Tableau: Rendements des obligations en francs à fin mars. Source: Banque nationale suisse.

Le monde a continué de tourner et les rendements des obligations de la Confédération à 2 ans sont actuellement passés en dessous de zéro, tandis que les échéances plus courtes se situent encore tout juste en zone positive. L'image selon laquelle les taux d'intérêt à long terme sont plus élevés que les taux d'intérêt à court terme n'est donc pas constante. Au cours des dernières années et décennies, il y a toujours eu des phases où la situation s'est inversée: les échéances courtes étaient supérieures aux échéances longues – ce qui indiquait souvent une récession.

Les Etats-Unis en fournissent plusieurs exemples. Selon les données de la Federal Reserve Bank de St.

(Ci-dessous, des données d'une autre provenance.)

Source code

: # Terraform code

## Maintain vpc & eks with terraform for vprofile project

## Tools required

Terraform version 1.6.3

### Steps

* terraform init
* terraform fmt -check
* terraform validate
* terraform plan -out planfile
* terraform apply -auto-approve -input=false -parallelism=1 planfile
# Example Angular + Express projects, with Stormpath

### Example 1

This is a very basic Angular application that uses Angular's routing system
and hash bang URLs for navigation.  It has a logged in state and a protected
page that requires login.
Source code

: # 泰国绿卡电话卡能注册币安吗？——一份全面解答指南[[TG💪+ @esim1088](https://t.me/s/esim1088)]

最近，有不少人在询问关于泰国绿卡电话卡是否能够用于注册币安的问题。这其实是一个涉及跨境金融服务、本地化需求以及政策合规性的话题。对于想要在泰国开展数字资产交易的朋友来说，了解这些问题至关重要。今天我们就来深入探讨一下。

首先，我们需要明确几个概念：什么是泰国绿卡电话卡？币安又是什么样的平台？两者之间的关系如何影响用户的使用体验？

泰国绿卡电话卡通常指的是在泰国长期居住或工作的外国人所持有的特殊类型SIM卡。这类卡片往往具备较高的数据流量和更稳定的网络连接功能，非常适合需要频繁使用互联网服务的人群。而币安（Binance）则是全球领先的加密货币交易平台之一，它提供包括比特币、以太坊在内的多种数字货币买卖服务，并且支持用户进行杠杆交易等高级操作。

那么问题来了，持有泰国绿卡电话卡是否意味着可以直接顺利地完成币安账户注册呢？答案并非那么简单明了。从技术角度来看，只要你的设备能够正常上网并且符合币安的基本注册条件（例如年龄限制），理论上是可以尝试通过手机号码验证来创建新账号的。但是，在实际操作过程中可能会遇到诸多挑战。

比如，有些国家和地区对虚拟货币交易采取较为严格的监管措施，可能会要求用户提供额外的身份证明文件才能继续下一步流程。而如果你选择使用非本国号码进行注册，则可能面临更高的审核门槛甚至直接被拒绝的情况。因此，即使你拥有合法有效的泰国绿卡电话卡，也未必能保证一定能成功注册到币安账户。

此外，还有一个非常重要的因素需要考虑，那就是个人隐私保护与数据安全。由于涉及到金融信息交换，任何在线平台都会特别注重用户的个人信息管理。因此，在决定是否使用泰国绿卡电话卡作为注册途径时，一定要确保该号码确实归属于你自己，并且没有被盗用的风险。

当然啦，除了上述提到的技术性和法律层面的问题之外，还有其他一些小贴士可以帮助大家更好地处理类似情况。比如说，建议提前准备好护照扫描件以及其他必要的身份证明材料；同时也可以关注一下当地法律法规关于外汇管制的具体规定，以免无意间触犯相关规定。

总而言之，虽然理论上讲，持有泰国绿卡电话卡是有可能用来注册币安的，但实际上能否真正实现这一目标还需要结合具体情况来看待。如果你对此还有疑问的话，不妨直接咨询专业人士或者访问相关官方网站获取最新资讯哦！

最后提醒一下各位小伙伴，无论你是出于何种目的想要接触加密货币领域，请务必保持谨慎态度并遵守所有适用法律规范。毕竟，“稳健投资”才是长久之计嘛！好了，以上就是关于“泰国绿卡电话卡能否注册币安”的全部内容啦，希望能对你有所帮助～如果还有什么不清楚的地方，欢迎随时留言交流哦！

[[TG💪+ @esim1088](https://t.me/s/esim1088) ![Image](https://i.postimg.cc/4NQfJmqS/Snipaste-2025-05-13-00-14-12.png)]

Louis, une récession s'est produite six fois depuis 1980, lorsque les rendements des obligations d'Etat à dix ans étaient inférieurs aux rendements des obligations d'Etat américaines à deux ans. La situation s'est inversée à partir de juin 2022, lorsque les obligations d'Etat à dix ans ont rapporté jusqu'à 1,06% de moins que les obligations à deux ans. Mais l'économie américaine a continué de croître.

De nouvelles baisses de taux en vue

Le signal apparemment sûr de la récession s'est estompé. Les économistes ont trouvé une explication dans la politique des taux d'intérêt de la banque centrale américaine, la Fed. Celle-ci avait fortement augmenté les taux directeurs. Mais les taux d'intérêt à long terme avaient également augmenté. Selon la banque américaine Goldman Sachs, ce ne sont pas les rendements des emprunts d'État à dix ans qui sont bas, mais les taux directeurs américains qui sont élevés. Les investisseurs s'attendaient à des baisses des taux directeurs en cas de ralentissement de l'inflation et de retour à une situation plus normale. 

Pour l'instant, il faut s'attendre à un risque accru de récession en raison du conflit douanier. Un affaiblissement de la conjoncture plaide en faveur de nouvelles baisses des taux d'intérêt. De telles baisses sont tout à fait possibles compte tenu de la force du franc, ce qui permettrait à la Banque nationale suisse de s'orienter à nouveau vers des taux d'intérêt négatifs. Le président de la BNS, Martin Schlegel, ne les a pas explicitement exclues. Les économistes partent même du principe que des taux directeurs inférieurs à 0% seront appliqués cette année encore.